◆ EXERCISE PROMPT
From the records below, transcribe only the lines running from the one with "1. Generate arrivals" through the one with "### Environment parameters". Keep both of those end lines.

◆ DATA IN THIS EXERCISE
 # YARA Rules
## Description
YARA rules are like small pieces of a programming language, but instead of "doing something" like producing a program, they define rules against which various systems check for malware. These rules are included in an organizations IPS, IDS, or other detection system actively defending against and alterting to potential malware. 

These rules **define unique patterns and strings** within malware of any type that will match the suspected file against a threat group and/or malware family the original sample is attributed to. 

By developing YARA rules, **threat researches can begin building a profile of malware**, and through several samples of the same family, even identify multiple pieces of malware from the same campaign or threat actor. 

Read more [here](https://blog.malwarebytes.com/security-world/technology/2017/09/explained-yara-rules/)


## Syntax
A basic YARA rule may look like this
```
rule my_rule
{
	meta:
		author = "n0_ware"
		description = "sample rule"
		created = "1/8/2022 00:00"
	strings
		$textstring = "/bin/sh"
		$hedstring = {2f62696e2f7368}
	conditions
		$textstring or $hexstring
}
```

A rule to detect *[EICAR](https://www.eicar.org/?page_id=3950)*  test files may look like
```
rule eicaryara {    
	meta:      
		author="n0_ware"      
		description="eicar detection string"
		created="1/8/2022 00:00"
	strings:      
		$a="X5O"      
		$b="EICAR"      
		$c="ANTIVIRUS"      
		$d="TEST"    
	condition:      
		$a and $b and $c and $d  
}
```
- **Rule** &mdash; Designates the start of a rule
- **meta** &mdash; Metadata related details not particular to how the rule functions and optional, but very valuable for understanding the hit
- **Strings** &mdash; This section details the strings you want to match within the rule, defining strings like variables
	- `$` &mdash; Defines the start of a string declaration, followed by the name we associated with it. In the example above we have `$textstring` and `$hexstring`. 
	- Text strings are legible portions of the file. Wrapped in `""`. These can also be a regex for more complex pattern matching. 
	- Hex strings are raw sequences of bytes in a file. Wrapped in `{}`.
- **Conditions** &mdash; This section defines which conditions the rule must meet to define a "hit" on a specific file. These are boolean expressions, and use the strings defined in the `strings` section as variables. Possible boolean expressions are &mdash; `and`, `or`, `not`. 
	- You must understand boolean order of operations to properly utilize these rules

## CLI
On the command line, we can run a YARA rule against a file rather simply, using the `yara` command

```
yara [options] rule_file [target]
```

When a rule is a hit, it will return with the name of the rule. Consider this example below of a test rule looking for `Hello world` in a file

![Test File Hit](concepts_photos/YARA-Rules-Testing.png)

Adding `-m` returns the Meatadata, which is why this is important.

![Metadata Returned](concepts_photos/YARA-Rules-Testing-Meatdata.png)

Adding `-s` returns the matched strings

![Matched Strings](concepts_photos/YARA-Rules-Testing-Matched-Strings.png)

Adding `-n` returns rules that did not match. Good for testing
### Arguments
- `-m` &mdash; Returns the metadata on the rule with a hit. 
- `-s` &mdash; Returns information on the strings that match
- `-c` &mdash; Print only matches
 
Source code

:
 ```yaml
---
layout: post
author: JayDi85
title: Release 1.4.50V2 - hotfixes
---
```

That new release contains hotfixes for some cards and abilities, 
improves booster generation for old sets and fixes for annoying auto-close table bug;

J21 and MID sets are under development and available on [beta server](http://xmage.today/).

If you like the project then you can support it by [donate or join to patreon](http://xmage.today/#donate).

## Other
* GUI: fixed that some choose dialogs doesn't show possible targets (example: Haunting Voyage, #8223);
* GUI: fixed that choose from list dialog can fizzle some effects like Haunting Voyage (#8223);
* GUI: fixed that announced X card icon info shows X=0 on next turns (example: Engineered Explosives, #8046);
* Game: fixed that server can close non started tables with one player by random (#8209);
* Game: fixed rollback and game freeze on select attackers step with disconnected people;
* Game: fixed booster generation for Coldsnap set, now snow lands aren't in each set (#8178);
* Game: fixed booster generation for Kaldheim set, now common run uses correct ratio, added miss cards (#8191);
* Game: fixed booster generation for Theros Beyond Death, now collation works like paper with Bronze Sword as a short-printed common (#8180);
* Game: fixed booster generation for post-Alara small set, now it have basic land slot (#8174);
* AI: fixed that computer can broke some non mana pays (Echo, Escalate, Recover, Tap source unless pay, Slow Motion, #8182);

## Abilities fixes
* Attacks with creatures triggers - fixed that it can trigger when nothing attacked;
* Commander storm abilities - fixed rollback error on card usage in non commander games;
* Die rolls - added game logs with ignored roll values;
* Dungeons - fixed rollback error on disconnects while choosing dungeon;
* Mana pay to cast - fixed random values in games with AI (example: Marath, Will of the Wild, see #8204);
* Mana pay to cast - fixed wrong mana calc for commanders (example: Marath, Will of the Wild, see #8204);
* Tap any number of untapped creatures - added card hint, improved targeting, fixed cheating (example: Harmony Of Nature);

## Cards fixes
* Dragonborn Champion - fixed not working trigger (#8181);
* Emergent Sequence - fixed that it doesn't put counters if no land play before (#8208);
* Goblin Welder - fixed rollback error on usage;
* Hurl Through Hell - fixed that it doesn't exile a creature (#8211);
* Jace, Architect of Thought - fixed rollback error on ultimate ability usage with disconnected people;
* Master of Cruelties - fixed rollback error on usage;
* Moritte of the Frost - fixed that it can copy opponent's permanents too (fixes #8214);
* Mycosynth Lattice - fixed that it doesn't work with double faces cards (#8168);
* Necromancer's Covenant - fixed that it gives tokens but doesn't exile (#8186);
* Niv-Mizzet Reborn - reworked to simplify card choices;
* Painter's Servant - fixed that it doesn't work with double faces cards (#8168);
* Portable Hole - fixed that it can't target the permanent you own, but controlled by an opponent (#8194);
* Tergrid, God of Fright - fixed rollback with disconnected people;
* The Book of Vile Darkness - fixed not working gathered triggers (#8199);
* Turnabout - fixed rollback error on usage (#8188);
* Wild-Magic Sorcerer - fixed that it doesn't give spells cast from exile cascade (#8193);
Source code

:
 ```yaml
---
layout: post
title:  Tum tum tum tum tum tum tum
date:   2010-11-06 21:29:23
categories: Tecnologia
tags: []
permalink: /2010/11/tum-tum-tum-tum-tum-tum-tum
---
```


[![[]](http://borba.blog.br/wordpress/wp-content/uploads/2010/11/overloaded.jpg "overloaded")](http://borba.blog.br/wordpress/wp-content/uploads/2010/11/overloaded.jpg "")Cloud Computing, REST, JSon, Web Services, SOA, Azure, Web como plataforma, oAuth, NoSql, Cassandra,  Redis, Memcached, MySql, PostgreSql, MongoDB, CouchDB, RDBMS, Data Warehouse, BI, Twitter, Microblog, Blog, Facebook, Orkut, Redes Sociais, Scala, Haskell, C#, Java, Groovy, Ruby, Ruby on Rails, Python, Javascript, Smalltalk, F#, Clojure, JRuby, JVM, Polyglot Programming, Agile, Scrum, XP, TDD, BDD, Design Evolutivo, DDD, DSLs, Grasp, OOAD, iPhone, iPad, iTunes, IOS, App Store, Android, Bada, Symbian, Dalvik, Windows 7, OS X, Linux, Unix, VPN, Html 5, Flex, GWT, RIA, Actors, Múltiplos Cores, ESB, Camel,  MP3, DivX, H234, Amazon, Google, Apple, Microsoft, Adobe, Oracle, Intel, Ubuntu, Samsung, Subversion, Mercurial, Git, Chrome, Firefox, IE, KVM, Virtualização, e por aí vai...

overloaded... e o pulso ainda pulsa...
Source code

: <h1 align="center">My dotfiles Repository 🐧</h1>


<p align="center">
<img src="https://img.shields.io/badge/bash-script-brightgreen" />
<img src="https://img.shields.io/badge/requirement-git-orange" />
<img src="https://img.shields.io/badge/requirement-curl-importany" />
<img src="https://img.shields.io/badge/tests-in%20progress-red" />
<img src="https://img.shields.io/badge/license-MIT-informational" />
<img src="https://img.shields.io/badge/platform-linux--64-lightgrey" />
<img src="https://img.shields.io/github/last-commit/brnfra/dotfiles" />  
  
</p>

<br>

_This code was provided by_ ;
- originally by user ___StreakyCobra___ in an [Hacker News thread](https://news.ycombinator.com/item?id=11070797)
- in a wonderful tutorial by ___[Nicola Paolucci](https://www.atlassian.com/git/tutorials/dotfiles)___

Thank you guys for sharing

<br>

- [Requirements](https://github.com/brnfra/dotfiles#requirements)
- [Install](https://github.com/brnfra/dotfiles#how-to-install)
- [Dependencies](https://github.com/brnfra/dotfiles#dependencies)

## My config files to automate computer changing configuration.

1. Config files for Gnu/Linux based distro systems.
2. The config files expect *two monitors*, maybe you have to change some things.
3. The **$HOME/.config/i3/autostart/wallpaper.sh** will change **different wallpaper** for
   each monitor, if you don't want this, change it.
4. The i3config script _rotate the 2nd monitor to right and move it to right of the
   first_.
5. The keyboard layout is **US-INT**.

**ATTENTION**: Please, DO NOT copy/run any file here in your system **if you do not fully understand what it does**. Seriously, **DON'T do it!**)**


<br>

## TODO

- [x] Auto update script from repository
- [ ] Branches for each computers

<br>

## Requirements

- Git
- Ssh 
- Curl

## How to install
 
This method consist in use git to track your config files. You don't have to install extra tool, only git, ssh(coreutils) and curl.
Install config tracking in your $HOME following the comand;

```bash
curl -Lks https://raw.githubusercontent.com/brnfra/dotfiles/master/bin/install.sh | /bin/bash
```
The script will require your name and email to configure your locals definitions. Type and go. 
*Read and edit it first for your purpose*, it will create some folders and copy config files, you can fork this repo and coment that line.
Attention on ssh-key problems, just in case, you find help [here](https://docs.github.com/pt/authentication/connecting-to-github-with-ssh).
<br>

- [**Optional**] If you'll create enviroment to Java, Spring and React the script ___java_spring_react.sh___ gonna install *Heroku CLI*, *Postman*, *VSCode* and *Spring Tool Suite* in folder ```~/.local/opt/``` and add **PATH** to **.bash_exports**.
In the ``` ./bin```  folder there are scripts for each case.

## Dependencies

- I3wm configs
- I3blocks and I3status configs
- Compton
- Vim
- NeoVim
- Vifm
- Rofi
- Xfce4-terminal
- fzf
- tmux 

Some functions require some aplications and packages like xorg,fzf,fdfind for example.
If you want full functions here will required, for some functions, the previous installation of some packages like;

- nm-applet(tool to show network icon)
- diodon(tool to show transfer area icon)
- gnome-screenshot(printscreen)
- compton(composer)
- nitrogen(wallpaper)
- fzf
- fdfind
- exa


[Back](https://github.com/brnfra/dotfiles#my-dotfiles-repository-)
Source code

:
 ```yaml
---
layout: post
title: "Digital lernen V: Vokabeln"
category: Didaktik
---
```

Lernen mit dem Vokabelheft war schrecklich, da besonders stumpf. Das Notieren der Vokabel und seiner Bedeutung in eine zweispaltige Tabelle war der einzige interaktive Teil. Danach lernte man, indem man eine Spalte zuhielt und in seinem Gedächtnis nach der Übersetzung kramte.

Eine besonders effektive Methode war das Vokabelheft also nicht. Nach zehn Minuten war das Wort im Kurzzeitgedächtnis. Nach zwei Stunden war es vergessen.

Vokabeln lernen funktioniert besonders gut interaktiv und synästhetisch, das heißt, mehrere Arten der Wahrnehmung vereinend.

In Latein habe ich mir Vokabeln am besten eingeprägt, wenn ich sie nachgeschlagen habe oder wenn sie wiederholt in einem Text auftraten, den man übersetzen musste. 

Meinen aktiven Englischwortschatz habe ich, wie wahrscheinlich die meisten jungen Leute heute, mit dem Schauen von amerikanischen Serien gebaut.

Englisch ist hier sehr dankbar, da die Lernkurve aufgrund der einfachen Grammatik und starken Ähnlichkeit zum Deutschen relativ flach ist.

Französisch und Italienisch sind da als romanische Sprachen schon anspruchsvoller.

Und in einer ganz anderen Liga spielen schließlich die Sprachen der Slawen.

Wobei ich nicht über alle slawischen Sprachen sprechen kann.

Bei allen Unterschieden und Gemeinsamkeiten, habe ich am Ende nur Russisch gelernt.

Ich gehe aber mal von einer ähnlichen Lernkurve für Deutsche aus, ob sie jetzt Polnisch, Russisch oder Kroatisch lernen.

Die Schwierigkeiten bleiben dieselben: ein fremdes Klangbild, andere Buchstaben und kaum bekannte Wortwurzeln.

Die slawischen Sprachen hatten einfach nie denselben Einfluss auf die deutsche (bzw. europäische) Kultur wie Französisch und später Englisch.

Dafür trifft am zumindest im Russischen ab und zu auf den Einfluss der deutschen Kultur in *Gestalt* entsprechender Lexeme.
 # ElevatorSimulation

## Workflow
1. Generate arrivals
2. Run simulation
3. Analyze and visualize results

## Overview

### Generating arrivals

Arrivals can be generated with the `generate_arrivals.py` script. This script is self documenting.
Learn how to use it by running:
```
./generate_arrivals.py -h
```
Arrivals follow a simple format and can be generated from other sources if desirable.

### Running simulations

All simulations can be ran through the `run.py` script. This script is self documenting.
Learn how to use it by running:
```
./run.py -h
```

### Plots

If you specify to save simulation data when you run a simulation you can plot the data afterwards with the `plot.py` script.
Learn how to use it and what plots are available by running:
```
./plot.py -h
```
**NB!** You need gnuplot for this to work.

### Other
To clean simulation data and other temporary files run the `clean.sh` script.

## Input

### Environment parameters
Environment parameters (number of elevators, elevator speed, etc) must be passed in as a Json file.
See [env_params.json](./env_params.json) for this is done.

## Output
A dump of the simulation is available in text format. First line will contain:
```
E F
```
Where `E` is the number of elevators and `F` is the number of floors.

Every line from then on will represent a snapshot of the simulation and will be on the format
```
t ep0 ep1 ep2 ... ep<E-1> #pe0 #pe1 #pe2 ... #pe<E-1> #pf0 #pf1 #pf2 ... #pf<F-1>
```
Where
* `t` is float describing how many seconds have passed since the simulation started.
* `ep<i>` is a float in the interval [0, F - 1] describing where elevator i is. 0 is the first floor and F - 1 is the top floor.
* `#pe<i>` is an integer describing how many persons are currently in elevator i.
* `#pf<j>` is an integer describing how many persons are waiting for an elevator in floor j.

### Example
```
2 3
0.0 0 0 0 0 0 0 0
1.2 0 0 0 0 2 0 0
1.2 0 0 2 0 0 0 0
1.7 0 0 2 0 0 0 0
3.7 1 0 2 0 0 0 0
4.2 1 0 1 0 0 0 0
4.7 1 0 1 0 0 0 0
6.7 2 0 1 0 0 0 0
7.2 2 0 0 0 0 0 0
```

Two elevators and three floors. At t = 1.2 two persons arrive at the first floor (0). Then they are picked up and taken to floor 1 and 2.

◆ RESULT OF THE EXERCISE
1. Generate arrivals
2. Run simulation
3. Analyze and visualize results

## Overview

### Generating arrivals

Arrivals can be generated with the `generate_arrivals.py` script. This script is self documenting.
Learn how to use it by running:
```
./generate_arrivals.py -h
```
Arrivals follow a simple format and can be generated from other sources if desirable.

### Running simulations

All simulations can be ran through the `run.py` script. This script is self documenting.
Learn how to use it by running:
```
./run.py -h
```

### Plots

If you specify to save simulation data when you run a simulation you can plot the data afterwards with the `plot.py` script.
Learn how to use it and what plots are available by running:
```
./plot.py -h
```
**NB!** You need gnuplot for this to work.

### Other
To clean simulation data and other temporary files run the `clean.sh` script.

## Input

### Environment parameters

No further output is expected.